• [How to complete this task]:
Given the entries below, please return each one exactly.

• [Records to process]:
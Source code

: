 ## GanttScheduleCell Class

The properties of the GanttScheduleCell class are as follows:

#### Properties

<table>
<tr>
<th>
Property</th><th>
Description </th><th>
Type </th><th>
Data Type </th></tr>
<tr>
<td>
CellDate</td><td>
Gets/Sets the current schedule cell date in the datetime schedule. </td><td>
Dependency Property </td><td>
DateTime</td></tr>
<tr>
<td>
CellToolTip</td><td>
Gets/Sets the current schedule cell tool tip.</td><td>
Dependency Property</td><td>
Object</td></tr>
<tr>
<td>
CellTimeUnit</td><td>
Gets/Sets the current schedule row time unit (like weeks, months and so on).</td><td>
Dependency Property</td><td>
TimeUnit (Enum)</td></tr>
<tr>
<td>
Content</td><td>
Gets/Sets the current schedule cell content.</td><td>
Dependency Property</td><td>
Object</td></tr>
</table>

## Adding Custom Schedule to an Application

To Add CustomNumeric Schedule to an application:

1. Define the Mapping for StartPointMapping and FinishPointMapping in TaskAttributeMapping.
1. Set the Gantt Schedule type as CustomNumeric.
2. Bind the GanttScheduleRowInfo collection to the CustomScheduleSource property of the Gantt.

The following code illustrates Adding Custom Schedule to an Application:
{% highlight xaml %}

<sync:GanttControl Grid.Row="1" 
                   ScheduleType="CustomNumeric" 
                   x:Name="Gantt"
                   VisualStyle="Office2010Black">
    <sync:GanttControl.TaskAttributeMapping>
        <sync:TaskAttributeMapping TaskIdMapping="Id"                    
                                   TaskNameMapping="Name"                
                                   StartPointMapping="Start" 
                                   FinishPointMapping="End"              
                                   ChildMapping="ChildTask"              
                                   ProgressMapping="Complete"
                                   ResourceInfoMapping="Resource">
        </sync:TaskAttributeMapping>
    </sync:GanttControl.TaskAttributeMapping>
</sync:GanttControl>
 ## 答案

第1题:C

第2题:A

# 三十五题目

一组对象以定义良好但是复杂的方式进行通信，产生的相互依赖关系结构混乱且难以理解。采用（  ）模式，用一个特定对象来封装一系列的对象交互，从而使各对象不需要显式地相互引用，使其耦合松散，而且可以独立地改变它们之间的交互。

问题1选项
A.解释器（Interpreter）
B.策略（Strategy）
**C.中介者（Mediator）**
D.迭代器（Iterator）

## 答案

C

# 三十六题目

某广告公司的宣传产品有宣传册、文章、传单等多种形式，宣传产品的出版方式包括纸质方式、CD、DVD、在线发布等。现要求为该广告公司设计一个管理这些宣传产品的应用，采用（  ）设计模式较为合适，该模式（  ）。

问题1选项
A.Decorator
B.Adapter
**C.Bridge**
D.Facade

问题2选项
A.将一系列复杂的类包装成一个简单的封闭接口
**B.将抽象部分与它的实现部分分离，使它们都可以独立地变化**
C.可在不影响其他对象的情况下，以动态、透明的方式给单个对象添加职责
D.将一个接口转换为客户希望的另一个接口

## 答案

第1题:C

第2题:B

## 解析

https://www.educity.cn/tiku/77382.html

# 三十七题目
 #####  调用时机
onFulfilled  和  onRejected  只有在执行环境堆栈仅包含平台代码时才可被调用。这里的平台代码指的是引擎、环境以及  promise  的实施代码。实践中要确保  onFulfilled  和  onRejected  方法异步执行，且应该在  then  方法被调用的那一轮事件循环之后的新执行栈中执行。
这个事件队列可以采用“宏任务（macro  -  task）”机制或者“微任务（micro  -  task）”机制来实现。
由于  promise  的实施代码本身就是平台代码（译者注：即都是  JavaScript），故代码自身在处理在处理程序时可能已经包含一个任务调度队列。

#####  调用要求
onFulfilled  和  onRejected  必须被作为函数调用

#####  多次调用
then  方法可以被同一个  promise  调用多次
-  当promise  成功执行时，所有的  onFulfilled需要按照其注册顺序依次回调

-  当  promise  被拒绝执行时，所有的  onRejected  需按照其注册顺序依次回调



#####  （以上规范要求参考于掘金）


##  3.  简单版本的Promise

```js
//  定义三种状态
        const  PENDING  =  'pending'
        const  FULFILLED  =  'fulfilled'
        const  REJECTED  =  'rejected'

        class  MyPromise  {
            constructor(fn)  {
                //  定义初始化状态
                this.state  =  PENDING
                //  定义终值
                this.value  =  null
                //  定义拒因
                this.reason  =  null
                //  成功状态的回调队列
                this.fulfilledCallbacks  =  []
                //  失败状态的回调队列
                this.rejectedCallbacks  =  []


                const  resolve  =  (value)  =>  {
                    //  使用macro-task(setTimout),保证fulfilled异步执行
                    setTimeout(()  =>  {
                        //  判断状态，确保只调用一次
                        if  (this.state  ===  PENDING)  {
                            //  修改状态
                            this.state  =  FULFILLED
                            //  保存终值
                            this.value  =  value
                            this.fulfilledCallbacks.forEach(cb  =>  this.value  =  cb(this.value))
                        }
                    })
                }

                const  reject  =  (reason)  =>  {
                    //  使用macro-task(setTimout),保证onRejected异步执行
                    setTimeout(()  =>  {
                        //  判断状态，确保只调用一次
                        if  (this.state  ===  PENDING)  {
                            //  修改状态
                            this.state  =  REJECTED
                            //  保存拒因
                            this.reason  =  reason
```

• [Reply]:
Source code

: ## GanttScheduleCell Class

The properties of the GanttScheduleCell class are as follows:

#### Properties

<table>
<tr>
<th>
Property</th><th>
Description </th><th>
Type </th><th>
Data Type </th></tr>
<tr>
<td>
CellDate</td><td>
Gets/Sets the current schedule cell date in the datetime schedule. </td><td>
Dependency Property </td><td>
DateTime</td></tr>
<tr>
<td>
CellToolTip</td><td>
Gets/Sets the current schedule cell tool tip.</td><td>
Dependency Property</td><td>
Object</td></tr>
<tr>
<td>
CellTimeUnit</td><td>
Gets/Sets the current schedule row time unit (like weeks, months and so on).</td><td>
Dependency Property</td><td>
TimeUnit (Enum)</td></tr>
<tr>
<td>
Content</td><td>
Gets/Sets the current schedule cell content.</td><td>
Dependency Property</td><td>
Object</td></tr>
</table>

## Adding Custom Schedule to an Application

To Add CustomNumeric Schedule to an application:

1. Define the Mapping for StartPointMapping and FinishPointMapping in TaskAttributeMapping.
1. Set the Gantt Schedule type as CustomNumeric.
2. Bind the GanttScheduleRowInfo collection to the CustomScheduleSource property of the Gantt.

The following code illustrates Adding Custom Schedule to an Application:
{% highlight xaml %}

<sync:GanttControl Grid.Row="1" 
                   ScheduleType="CustomNumeric" 
                   x:Name="Gantt"
                   VisualStyle="Office2010Black">
    <sync:GanttControl.TaskAttributeMapping>
        <sync:TaskAttributeMapping TaskIdMapping="Id"                    
                                   TaskNameMapping="Name"                
                                   StartPointMapping="Start" 
                                   FinishPointMapping="End"              
                                   ChildMapping="ChildTask"              
                                   ProgressMapping="Complete"
                                   ResourceInfoMapping="Resource">
        </sync:TaskAttributeMapping>
    </sync:GanttControl.TaskAttributeMapping>
</sync:GanttControl>
 ## 答案

第1题:C

第2题:A

# 三十五题目

一组对象以定义良好但是复杂的方式进行通信，产生的相互依赖关系结构混乱且难以理解。采用（  ）模式，用一个特定对象来封装一系列的对象交互，从而使各对象不需要显式地相互引用，使其耦合松散，而且可以独立地改变它们之间的交互。

问题1选项
A.解释器（Interpreter）
B.策略（Strategy）
**C.中介者（Mediator）**
D.迭代器（Iterator）

## 答案

C

# 三十六题目

某广告公司的宣传产品有宣传册、文章、传单等多种形式，宣传产品的出版方式包括纸质方式、CD、DVD、在线发布等。现要求为该广告公司设计一个管理这些宣传产品的应用，采用（  ）设计模式较为合适，该模式（  ）。

问题1选项
A.Decorator
B.Adapter
**C.Bridge**
D.Facade

问题2选项
A.将一系列复杂的类包装成一个简单的封闭接口
**B.将抽象部分与它的实现部分分离，使它们都可以独立地变化**
C.可在不影响其他对象的情况下，以动态、透明的方式给单个对象添加职责
D.将一个接口转换为客户希望的另一个接口

## 答案

第1题:C

第2题:B

## 解析

https://www.educity.cn/tiku/77382.html

# 三十七题目
 #####  调用时机
onFulfilled  和  onRejected  只有在执行环境堆栈仅包含平台代码时才可被调用。这里的平台代码指的是引擎、环境以及  promise  的实施代码。实践中要确保  onFulfilled  和  onRejected  方法异步执行，且应该在  then  方法被调用的那一轮事件循环之后的新执行栈中执行。
这个事件队列可以采用“宏任务（macro  -  task）”机制或者“微任务（micro  -  task）”机制来实现。
由于  promise  的实施代码本身就是平台代码（译者注：即都是  JavaScript），故代码自身在处理在处理程序时可能已经包含一个任务调度队列。

#####  调用要求
onFulfilled  和  onRejected  必须被作为函数调用

#####  多次调用
then  方法可以被同一个  promise  调用多次
-  当promise  成功执行时，所有的  onFulfilled需要按照其注册顺序依次回调

-  当  promise  被拒绝执行时，所有的  onRejected  需按照其注册顺序依次回调



#####  （以上规范要求参考于掘金）


##  3.  简单版本的Promise

```js
//  定义三种状态
        const  PENDING  =  'pending'
        const  FULFILLED  =  'fulfilled'
        const  REJECTED  =  'rejected'

        class  MyPromise  {
            constructor(fn)  {
                //  定义初始化状态
                this.state  =  PENDING
                //  定义终值
                this.value  =  null
                //  定义拒因
                this.reason  =  null
                //  成功状态的回调队列
                this.fulfilledCallbacks  =  []
                //  失败状态的回调队列
                this.rejectedCallbacks  =  []


                const  resolve  =  (value)  =>  {
                    //  使用macro-task(setTimout),保证fulfilled异步执行
                    setTimeout(()  =>  {
                        //  判断状态，确保只调用一次
                        if  (this.state  ===  PENDING)  {
                            //  修改状态
                            this.state  =  FULFILLED
                            //  保存终值
                            this.value  =  value
                            this.fulfilledCallbacks.forEach(cb  =>  this.value  =  cb(this.value))
                        }
                    })
                }

                const  reject  =  (reason)  =>  {
                    //  使用macro-task(setTimout),保证onRejected异步执行
                    setTimeout(()  =>  {
                        //  判断状态，确保只调用一次
                        if  (this.state  ===  PENDING)  {
                            //  修改状态
                            this.state  =  REJECTED
                            //  保存拒因
                            this.reason  =  reason
```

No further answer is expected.